- **What you need to do**: Down to the last character, repeat the entries beneath this task.

- **Data to use**:
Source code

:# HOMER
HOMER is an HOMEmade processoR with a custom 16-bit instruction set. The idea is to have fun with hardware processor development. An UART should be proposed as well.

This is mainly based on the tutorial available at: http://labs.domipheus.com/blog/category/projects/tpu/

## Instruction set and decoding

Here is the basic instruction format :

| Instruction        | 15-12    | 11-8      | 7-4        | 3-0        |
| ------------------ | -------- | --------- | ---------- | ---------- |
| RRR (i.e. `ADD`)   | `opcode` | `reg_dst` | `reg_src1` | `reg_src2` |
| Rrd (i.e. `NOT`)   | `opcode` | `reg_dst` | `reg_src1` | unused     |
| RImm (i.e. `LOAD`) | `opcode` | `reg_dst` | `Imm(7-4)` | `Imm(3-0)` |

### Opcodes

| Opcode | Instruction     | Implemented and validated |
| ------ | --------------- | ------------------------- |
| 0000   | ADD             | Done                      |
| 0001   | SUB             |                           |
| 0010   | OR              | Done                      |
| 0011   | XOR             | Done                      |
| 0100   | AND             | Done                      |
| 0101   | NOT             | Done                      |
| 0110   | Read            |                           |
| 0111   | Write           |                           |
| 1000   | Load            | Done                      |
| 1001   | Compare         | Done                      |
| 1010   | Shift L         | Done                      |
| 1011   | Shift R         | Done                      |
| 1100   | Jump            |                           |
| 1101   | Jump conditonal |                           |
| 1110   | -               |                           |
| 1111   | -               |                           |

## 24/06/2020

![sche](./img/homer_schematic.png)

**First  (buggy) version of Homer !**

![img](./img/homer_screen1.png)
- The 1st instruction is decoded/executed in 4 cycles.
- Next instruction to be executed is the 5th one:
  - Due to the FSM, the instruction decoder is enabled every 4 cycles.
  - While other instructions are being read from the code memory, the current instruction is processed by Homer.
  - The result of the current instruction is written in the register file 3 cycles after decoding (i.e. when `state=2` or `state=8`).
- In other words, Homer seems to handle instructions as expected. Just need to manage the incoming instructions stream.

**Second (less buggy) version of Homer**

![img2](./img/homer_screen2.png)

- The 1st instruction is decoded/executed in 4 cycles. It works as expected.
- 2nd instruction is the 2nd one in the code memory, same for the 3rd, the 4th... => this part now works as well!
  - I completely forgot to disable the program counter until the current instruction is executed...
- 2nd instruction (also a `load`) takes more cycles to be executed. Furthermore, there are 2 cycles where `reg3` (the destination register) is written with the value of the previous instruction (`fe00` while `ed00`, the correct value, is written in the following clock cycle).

- **Result below**:
Source code

:# HOMER
HOMER is an HOMEmade processoR with a custom 16-bit instruction set. The idea is to have fun with hardware processor development. An UART should be proposed as well.

This is mainly based on the tutorial available at: http://labs.domipheus.com/blog/category/projects/tpu/

## Instruction set and decoding

Here is the basic instruction format :

| Instruction        | 15-12    | 11-8      | 7-4        | 3-0        |
| ------------------ | -------- | --------- | ---------- | ---------- |
| RRR (i.e. `ADD`)   | `opcode` | `reg_dst` | `reg_src1` | `reg_src2` |
| Rrd (i.e. `NOT`)   | `opcode` | `reg_dst` | `reg_src1` | unused     |
| RImm (i.e. `LOAD`) | `opcode` | `reg_dst` | `Imm(7-4)` | `Imm(3-0)` |

### Opcodes

| Opcode | Instruction     | Implemented and validated |
| ------ | --------------- | ------------------------- |
| 0000   | ADD             | Done                      |
| 0001   | SUB             |                           |
| 0010   | OR              | Done                      |
| 0011   | XOR             | Done                      |
| 0100   | AND             | Done                      |
| 0101   | NOT             | Done                      |
| 0110   | Read            |                           |
| 0111   | Write           |                           |
| 1000   | Load            | Done                      |
| 1001   | Compare         | Done                      |
| 1010   | Shift L         | Done                      |
| 1011   | Shift R         | Done                      |
| 1100   | Jump            |                           |
| 1101   | Jump conditonal |                           |
| 1110   | -               |                           |
| 1111   | -               |                           |

## 24/06/2020

![sche](./img/homer_schematic.png)

**First  (buggy) version of Homer !**

![img](./img/homer_screen1.png)
- The 1st instruction is decoded/executed in 4 cycles.
- Next instruction to be executed is the 5th one:
  - Due to the FSM, the instruction decoder is enabled every 4 cycles.
  - While other instructions are being read from the code memory, the current instruction is processed by Homer.
  - The result of the current instruction is written in the register file 3 cycles after decoding (i.e. when `state=2` or `state=8`).
- In other words, Homer seems to handle instructions as expected. Just need to manage the incoming instructions stream.

**Second (less buggy) version of Homer**

![img2](./img/homer_screen2.png)

- The 1st instruction is decoded/executed in 4 cycles. It works as expected.
- 2nd instruction is the 2nd one in the code memory, same for the 3rd, the 4th... => this part now works as well!
  - I completely forgot to disable the program counter until the current instruction is executed...
- 2nd instruction (also a `load`) takes more cycles to be executed. Furthermore, there are 2 cycles where `reg3` (the destination register) is written with the value of the previous instruction (`fe00` while `ed00`, the correct value, is written in the following clock cycle).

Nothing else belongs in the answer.